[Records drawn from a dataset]

================================

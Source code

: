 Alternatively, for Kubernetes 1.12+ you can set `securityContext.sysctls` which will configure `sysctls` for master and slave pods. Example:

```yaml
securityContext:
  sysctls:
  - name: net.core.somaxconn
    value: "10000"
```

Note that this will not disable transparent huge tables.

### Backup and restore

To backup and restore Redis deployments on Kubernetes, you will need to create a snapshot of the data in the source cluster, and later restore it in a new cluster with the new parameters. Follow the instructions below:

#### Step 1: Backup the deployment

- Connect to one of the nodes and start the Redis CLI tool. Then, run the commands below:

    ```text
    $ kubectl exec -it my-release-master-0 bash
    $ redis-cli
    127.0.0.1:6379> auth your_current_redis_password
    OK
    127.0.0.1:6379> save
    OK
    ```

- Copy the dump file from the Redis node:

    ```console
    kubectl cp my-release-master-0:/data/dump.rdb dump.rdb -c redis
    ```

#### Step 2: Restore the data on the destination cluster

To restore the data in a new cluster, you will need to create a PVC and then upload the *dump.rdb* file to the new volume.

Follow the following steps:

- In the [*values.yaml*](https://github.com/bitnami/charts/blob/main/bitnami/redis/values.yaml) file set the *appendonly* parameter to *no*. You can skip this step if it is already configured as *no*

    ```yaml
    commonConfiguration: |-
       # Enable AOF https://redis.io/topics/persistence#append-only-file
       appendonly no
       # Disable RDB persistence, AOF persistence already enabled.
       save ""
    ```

================================

▶ _TASK DESCRIPTION_:
Your reply should consist only of the lines from the one containing "- Connect to" through the last line of the records, each reproduced exactly.

▶ _REPLY_:
- Connect to one of the nodes and start the Redis CLI tool. Then, run the commands below:

    ```text
    $ kubectl exec -it my-release-master-0 bash
    $ redis-cli
    127.0.0.1:6379> auth your_current_redis_password
    OK
    127.0.0.1:6379> save
    OK
    ```

- Copy the dump file from the Redis node:

    ```console
    kubectl cp my-release-master-0:/data/dump.rdb dump.rdb -c redis
    ```

#### Step 2: Restore the data on the destination cluster

To restore the data in a new cluster, you will need to create a PVC and then upload the *dump.rdb* file to the new volume.

Follow the following steps:

- In the [*values.yaml*](https://github.com/bitnami/charts/blob/main/bitnami/redis/values.yaml) file set the *appendonly* parameter to *no*. You can skip this step if it is already configured as *no*

    ```yaml
    commonConfiguration: |-
       # Enable AOF https://redis.io/topics/persistence#append-only-file
       appendonly no
       # Disable RDB persistence, AOF persistence already enabled.
       save ""
    ```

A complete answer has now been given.